First of all, when you are in a romantic relationship, hold off living together until you have a reasonable foundation of trust and caring. Get to know each other as well as possible before you live together. Once you live together, hold off getting married until there is an even more solid foundation of trust and caring.
And it may not necessarily be in your best interests ever to live together full time, or to get married. In any case the greater the involvement, through living together or through getting married, the greater the expectations and the greater the expectations, the greater the chances for getting hurt and frustrated.
Relationships that move too quickly can easily become log jammed and overwhelmed with problems. Taking time allows you to process and resolve issues as they come up. If in the midst of a passionate and intense relationship you quickly move in together, you can also quickly lose a sense of your own boundaries and self-hood. The price of lost boundaries is generally dissatisfaction, conflict and ultimately separation.
Enter the wilderness of coupleship one step at a time. While it is fulfilling to extend our capacities, to stretch in relationship, it is something else entirely to place ourselves in an overwhelming situation, a situation we as yet lack the tools and skills to handle.

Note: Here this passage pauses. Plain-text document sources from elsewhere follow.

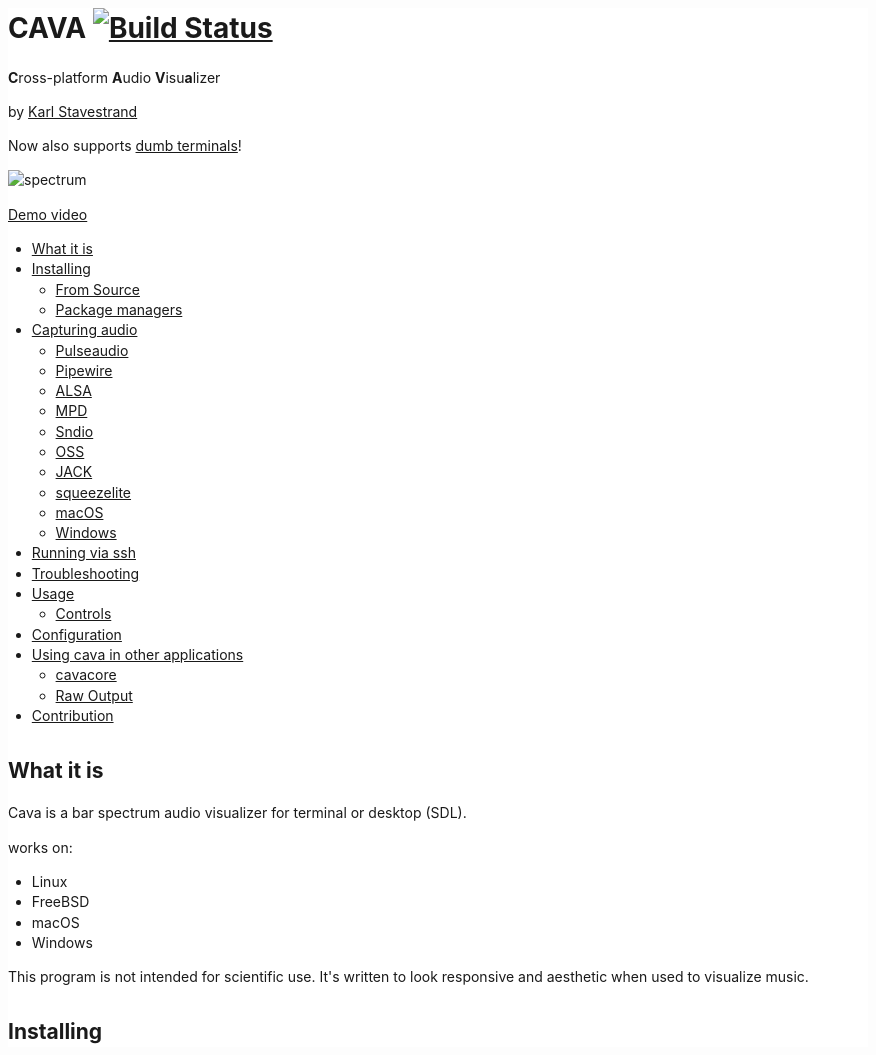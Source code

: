 CAVA [![Build Status](https://github.com/karlstav/cava/workflows/build-and-test/badge.svg)](https://github.com/karlstav/cava/actions)
====================

**C**ross-platform **A**udio **V**isu**a**lizer

by [Karl Stavestrand](mailto:karl@stavestrand.no)

Now also supports [dumb terminals](https://github.com/karlstav/cava/blob/master/TERMINAL.md)!

![spectrum](https://github.com/karlstav/cava/blob/master/example_files/cava.gif "spectrum")

[Demo video](https://youtu.be/9PSp8VA6yjU)

- [What it is](#what-it-is)
- [Installing](#installing)
  - [From Source](#from-source)
  - [Package managers](#package-managers)
- [Capturing audio](#capturing-audio)
  - [Pulseaudio](#pulseaudio)
  - [Pipewire](#pipewire)
  - [ALSA](#alsa)
  - [MPD](#mpd)
  - [Sndio](#sndio)
  - [OSS](#oss)
  - [JACK](#jack)
  - [squeezelite](#squeezelite)
  - [macOS](#macos-1)
  - [Windows](#windows)
- [Running via ssh](#running-via-ssh)
- [Troubleshooting](#troubleshooting)
- [Usage](#usage)
  - [Controls](#controls)
- [Configuration](#configuration)
- [Using cava in other applications](#using-cava-in-other-applications)
  - [cavacore](#cavacore-library)
  - [Raw Output](#raw-output)
- [Contribution](#contribution)



What it is
----------

Cava is a bar spectrum audio visualizer for terminal or desktop (SDL).

works on:
* Linux
* FreeBSD
* macOS
* Windows

This program is not intended for scientific use. It's written to look responsive and aesthetic when used to visualize music. 


Installing
------------------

James C., a 42-year old client, was happily engaged in all sorts of pleasant activities: cycling, hiking, dinner parties, dating. But he was so eager to have a family that when he fell in love with a very likable young woman, he plunged in much faster than he could deal with. He pressured her to leave her home and job sixty miles away to move in with him.
She pressured him to give up many of his favorite activities. They then quickly began planning a wedding. The fast pace didn’t allow either to get to know each other gradually, so that they might work out differences over time. Instead, it increased the pressure to have a deep, intimate relationship. And in no time James’ life was a mess of fighting and stress. With the relationship unmanageable, they finally broke off with each other.

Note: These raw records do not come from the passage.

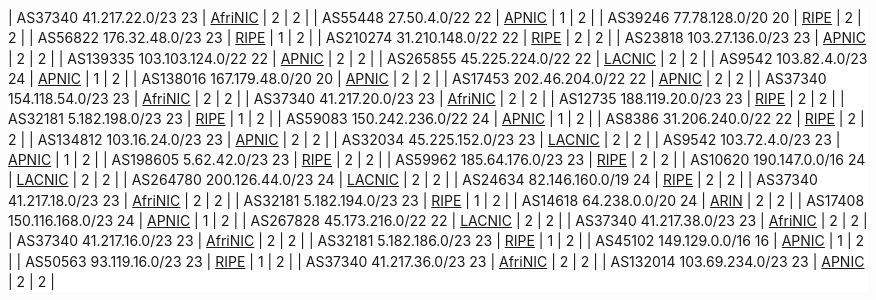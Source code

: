 | AS37340 41.217.22.0/23 23    | [AfriNIC](unreachable_AfriNIC_RPKI_Root-v4.html) |                   2 |                  2 |
| AS55448 27.50.4.0/22 22      | [APNIC](unreachable_APNIC_RPKI_Root-v4.html)     |                   1 |                  2 |
| AS39246 77.78.128.0/20 20    | [RIPE](unreachable_RIPE_NCC_RPKI_Root-v4.html)   |                   2 |                  2 |
| AS56822 176.32.48.0/23 23    | [RIPE](unreachable_RIPE_NCC_RPKI_Root-v4.html)   |                   1 |                  2 |
| AS210274 31.210.148.0/22 22  | [RIPE](unreachable_RIPE_NCC_RPKI_Root-v4.html)   |                   2 |                  2 |
| AS23818 103.27.136.0/23 23   | [APNIC](unreachable_APNIC_RPKI_Root-v4.html)     |                   2 |                  2 |
| AS139335 103.103.124.0/22 22 | [APNIC](unreachable_APNIC_RPKI_Root-v4.html)     |                   2 |                  2 |
| AS265855 45.225.224.0/22 22  | [LACNIC](unreachable_LACNIC_RPKI_Root-v4.html)   |                   2 |                  2 |
| AS9542 103.82.4.0/23 24      | [APNIC](unreachable_APNIC_RPKI_Root-v4.html)     |                   1 |                  2 |
| AS138016 167.179.48.0/20 20  | [APNIC](unreachable_APNIC_RPKI_Root-v4.html)     |                   2 |                  2 |
| AS17453 202.46.204.0/22 22   | [APNIC](unreachable_APNIC_RPKI_Root-v4.html)     |                   2 |                  2 |
| AS37340 154.118.54.0/23 23   | [AfriNIC](unreachable_AfriNIC_RPKI_Root-v4.html) |                   2 |                  2 |
| AS37340 41.217.20.0/23 23    | [AfriNIC](unreachable_AfriNIC_RPKI_Root-v4.html) |                   2 |                  2 |
| AS12735 188.119.20.0/23 23   | [RIPE](unreachable_RIPE_NCC_RPKI_Root-v4.html)   |                   2 |                  2 |
| AS32181 5.182.198.0/23 23    | [RIPE](unreachable_RIPE_NCC_RPKI_Root-v4.html)   |                   1 |                  2 |
| AS59083 150.242.236.0/22 24  | [APNIC](unreachable_APNIC_RPKI_Root-v4.html)     |                   1 |                  2 |
| AS8386 31.206.240.0/22 22    | [RIPE](unreachable_RIPE_NCC_RPKI_Root-v4.html)   |                   2 |                  2 |
| AS134812 103.16.24.0/23 23   | [APNIC](unreachable_APNIC_RPKI_Root-v4.html)     |                   2 |                  2 |
| AS32034 45.225.152.0/23 23   | [LACNIC](unreachable_LACNIC_RPKI_Root-v4.html)   |                   2 |                  2 |
| AS9542 103.72.4.0/23 23      | [APNIC](unreachable_APNIC_RPKI_Root-v4.html)     |                   1 |                  2 |
| AS198605 5.62.42.0/23 23     | [RIPE](unreachable_RIPE_NCC_RPKI_Root-v4.html)   |                   2 |                  2 |
| AS59962 185.64.176.0/23 23   | [RIPE](unreachable_RIPE_NCC_RPKI_Root-v4.html)   |                   2 |                  2 |
| AS10620 190.147.0.0/16 24    | [LACNIC](unreachable_LACNIC_RPKI_Root-v4.html)   |                   2 |                  2 |
| AS264780 200.126.44.0/23 24  | [LACNIC](unreachable_LACNIC_RPKI_Root-v4.html)   |                   2 |                  2 |
| AS24634 82.146.160.0/19 24   | [RIPE](unreachable_RIPE_NCC_RPKI_Root-v4.html)   |                   2 |                  2 |
| AS37340 41.217.18.0/23 23    | [AfriNIC](unreachable_AfriNIC_RPKI_Root-v4.html) |                   2 |                  2 |
| AS32181 5.182.194.0/23 23    | [RIPE](unreachable_RIPE_NCC_RPKI_Root-v4.html)   |                   1 |                  2 |
| AS14618 64.238.0.0/20 24     | [ARIN](unreachable_ARIN-v4.html)                 |                   2 |                  2 |
| AS17408 150.116.168.0/23 24  | [APNIC](unreachable_APNIC_RPKI_Root-v4.html)     |                   1 |                  2 |
| AS267828 45.173.216.0/22 22  | [LACNIC](unreachable_LACNIC_RPKI_Root-v4.html)   |                   2 |                  2 |
| AS37340 41.217.38.0/23 23    | [AfriNIC](unreachable_AfriNIC_RPKI_Root-v4.html) |                   2 |                  2 |
| AS37340 41.217.16.0/23 23    | [AfriNIC](unreachable_AfriNIC_RPKI_Root-v4.html) |                   2 |                  2 |
| AS32181 5.182.186.0/23 23    | [RIPE](unreachable_RIPE_NCC_RPKI_Root-v4.html)   |                   1 |                  2 |
| AS45102 149.129.0.0/16 16    | [APNIC](unreachable_APNIC_RPKI_Root-v4.html)     |                   1 |                  2 |
| AS50563 93.119.16.0/23 23    | [RIPE](unreachable_RIPE_NCC_RPKI_Root-v4.html)   |                   1 |                  2 |
| AS37340 41.217.36.0/23 23    | [AfriNIC](unreachable_AfriNIC_RPKI_Root-v4.html) |                   2 |                  2 |
| AS132014 103.69.234.0/23 23  | [APNIC](unreachable_APNIC_RPKI_Root-v4.html)     |                   2 |                  2 |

Advaita Vedanta, a Zen-like sect of Hinduism, traditionally discourages young men and women from early marriage. Instead, it encourages them first to spend several years undergoing monastic discipline and self-inquiry. Vedic tradition appreciates that marriage in many ways is more difficult than the monastic life, and that spiritual discipline is an invaluable precursor for a successful marriage.
As a minister-colleague points out in his sermons, waiting is often essential to relationship success. If only Romeo had been willing to wait, he would have gotten the message from the Friar about Juliet – and lived to enjoy her. The slower you go and the more issues you resolve within yourself and within the relationship before you become overly involved, the more likelihood there will be that the relationship will blossom.
Go as slowly as possible. Ask yourself: Am I in a hurry; am I over-eager with my relationship? If so, what is the hurry? What is the objection to giving the relationship time to ripen before taking the next step?